=== GIVEN INFORMATION ===

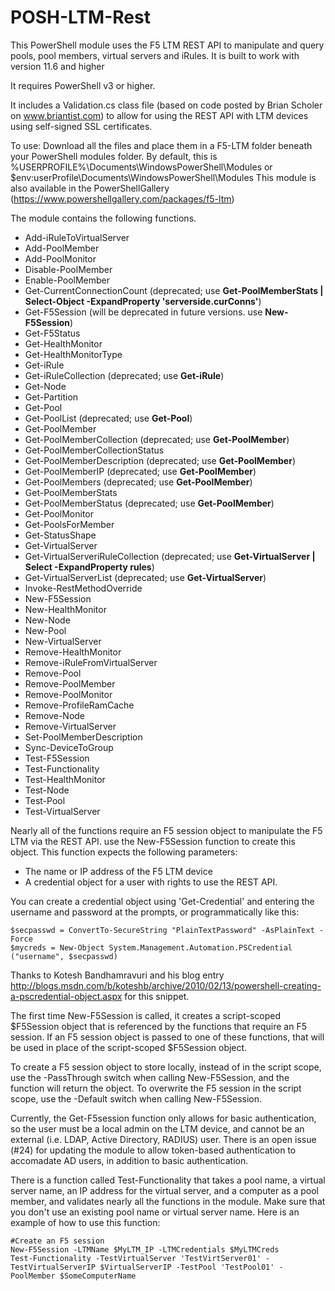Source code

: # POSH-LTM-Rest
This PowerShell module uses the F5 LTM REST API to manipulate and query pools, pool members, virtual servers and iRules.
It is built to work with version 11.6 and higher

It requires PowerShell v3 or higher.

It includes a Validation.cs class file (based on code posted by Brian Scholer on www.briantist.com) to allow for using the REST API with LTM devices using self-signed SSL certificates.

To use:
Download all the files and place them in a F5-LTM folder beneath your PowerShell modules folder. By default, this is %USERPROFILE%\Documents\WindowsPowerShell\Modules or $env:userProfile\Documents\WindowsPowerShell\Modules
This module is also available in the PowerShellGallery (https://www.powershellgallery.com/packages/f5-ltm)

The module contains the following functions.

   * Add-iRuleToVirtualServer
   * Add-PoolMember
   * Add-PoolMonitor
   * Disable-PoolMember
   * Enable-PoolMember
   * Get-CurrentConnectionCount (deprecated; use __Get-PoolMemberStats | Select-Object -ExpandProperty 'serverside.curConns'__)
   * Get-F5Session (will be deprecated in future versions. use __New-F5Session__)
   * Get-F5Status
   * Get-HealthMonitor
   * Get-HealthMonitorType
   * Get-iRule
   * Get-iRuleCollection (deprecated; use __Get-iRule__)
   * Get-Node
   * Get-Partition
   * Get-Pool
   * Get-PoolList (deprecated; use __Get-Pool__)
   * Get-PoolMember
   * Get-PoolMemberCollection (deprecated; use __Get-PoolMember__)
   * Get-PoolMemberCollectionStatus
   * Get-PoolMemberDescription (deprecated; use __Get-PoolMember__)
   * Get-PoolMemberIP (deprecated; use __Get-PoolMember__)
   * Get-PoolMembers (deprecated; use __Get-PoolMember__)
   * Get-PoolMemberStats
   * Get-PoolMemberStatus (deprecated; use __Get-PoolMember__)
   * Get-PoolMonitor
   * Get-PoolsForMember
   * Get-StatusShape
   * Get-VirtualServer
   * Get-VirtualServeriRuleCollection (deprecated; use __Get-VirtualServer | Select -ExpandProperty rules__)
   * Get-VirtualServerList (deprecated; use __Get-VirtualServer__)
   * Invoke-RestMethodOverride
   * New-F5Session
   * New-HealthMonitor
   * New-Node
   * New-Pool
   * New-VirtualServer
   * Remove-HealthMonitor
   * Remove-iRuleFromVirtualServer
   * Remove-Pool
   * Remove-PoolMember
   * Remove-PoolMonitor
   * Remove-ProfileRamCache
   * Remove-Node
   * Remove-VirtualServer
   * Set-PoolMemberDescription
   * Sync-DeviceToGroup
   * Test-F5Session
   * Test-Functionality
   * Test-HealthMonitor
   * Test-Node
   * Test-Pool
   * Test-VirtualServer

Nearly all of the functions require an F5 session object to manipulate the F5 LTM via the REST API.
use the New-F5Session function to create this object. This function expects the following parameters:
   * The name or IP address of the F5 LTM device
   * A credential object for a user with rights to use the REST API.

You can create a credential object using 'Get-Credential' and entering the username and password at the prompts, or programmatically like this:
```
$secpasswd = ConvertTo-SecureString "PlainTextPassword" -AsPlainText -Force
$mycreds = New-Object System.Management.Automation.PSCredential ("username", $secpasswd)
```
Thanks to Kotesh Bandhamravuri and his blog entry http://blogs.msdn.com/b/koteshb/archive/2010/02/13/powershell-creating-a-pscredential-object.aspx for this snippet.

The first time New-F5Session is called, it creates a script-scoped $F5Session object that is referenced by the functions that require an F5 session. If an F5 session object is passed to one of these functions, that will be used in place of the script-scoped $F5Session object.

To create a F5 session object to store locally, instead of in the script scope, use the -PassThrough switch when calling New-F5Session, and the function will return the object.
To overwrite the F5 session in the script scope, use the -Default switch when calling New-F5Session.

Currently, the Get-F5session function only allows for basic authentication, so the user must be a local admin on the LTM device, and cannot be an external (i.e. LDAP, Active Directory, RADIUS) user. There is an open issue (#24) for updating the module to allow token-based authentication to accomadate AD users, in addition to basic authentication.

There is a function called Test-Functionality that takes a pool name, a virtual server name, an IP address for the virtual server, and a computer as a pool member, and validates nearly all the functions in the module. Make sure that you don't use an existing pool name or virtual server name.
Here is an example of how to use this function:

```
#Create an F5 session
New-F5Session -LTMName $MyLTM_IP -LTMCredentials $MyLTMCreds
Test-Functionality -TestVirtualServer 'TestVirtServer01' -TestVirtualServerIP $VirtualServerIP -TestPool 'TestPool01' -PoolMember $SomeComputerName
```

===

## [EXERCISE]
Print the full listing exactly, dropping the pictures.

## [SOLUTION TO THIS PROBLEM]
Source code

: # POSH-LTM-Rest
This PowerShell module uses the F5 LTM REST API to manipulate and query pools, pool members, virtual servers and iRules.
It is built to work with version 11.6 and higher

It requires PowerShell v3 or higher.

It includes a Validation.cs class file (based on code posted by Brian Scholer on www.briantist.com) to allow for using the REST API with LTM devices using self-signed SSL certificates.

To use:
Download all the files and place them in a F5-LTM folder beneath your PowerShell modules folder. By default, this is %USERPROFILE%\Documents\WindowsPowerShell\Modules or $env:userProfile\Documents\WindowsPowerShell\Modules
This module is also available in the PowerShellGallery (https://www.powershellgallery.com/packages/f5-ltm)

The module contains the following functions.

   * Add-iRuleToVirtualServer
   * Add-PoolMember
   * Add-PoolMonitor
   * Disable-PoolMember
   * Enable-PoolMember
   * Get-CurrentConnectionCount (deprecated; use __Get-PoolMemberStats | Select-Object -ExpandProperty 'serverside.curConns'__)
   * Get-F5Session (will be deprecated in future versions. use __New-F5Session__)
   * Get-F5Status
   * Get-HealthMonitor
   * Get-HealthMonitorType
   * Get-iRule
   * Get-iRuleCollection (deprecated; use __Get-iRule__)
   * Get-Node
   * Get-Partition
   * Get-Pool
   * Get-PoolList (deprecated; use __Get-Pool__)
   * Get-PoolMember
   * Get-PoolMemberCollection (deprecated; use __Get-PoolMember__)
   * Get-PoolMemberCollectionStatus
   * Get-PoolMemberDescription (deprecated; use __Get-PoolMember__)
   * Get-PoolMemberIP (deprecated; use __Get-PoolMember__)
   * Get-PoolMembers (deprecated; use __Get-PoolMember__)
   * Get-PoolMemberStats
   * Get-PoolMemberStatus (deprecated; use __Get-PoolMember__)
   * Get-PoolMonitor
   * Get-PoolsForMember
   * Get-StatusShape
   * Get-VirtualServer
   * Get-VirtualServeriRuleCollection (deprecated; use __Get-VirtualServer | Select -ExpandProperty rules__)
   * Get-VirtualServerList (deprecated; use __Get-VirtualServer__)
   * Invoke-RestMethodOverride
   * New-F5Session
   * New-HealthMonitor
   * New-Node
   * New-Pool
   * New-VirtualServer
   * Remove-HealthMonitor
   * Remove-iRuleFromVirtualServer
   * Remove-Pool
   * Remove-PoolMember
   * Remove-PoolMonitor
   * Remove-ProfileRamCache
   * Remove-Node
   * Remove-VirtualServer
   * Set-PoolMemberDescription
   * Sync-DeviceToGroup
   * Test-F5Session
   * Test-Functionality
   * Test-HealthMonitor
   * Test-Node
   * Test-Pool
   * Test-VirtualServer

Nearly all of the functions require an F5 session object to manipulate the F5 LTM via the REST API.
use the New-F5Session function to create this object. This function expects the following parameters:
   * The name or IP address of the F5 LTM device
   * A credential object for a user with rights to use the REST API.

You can create a credential object using 'Get-Credential' and entering the username and password at the prompts, or programmatically like this:
```
$secpasswd = ConvertTo-SecureString "PlainTextPassword" -AsPlainText -Force
$mycreds = New-Object System.Management.Automation.PSCredential ("username", $secpasswd)
```
Thanks to Kotesh Bandhamravuri and his blog entry http://blogs.msdn.com/b/koteshb/archive/2010/02/13/powershell-creating-a-pscredential-object.aspx for this snippet.

The first time New-F5Session is called, it creates a script-scoped $F5Session object that is referenced by the functions that require an F5 session. If an F5 session object is passed to one of these functions, that will be used in place of the script-scoped $F5Session object.

To create a F5 session object to store locally, instead of in the script scope, use the -PassThrough switch when calling New-F5Session, and the function will return the object.
To overwrite the F5 session in the script scope, use the -Default switch when calling New-F5Session.

Currently, the Get-F5session function only allows for basic authentication, so the user must be a local admin on the LTM device, and cannot be an external (i.e. LDAP, Active Directory, RADIUS) user. There is an open issue (#24) for updating the module to allow token-based authentication to accomadate AD users, in addition to basic authentication.

There is a function called Test-Functionality that takes a pool name, a virtual server name, an IP address for the virtual server, and a computer as a pool member, and validates nearly all the functions in the module. Make sure that you don't use an existing pool name or virtual server name.
Here is an example of how to use this function:

```
#Create an F5 session
New-F5Session -LTMName $MyLTM_IP -LTMCredentials $MyLTMCreds
Test-Functionality -TestVirtualServer 'TestVirtServer01' -TestVirtualServerIP $VirtualServerIP -TestPool 'TestPool01' -PoolMember $SomeComputerName
```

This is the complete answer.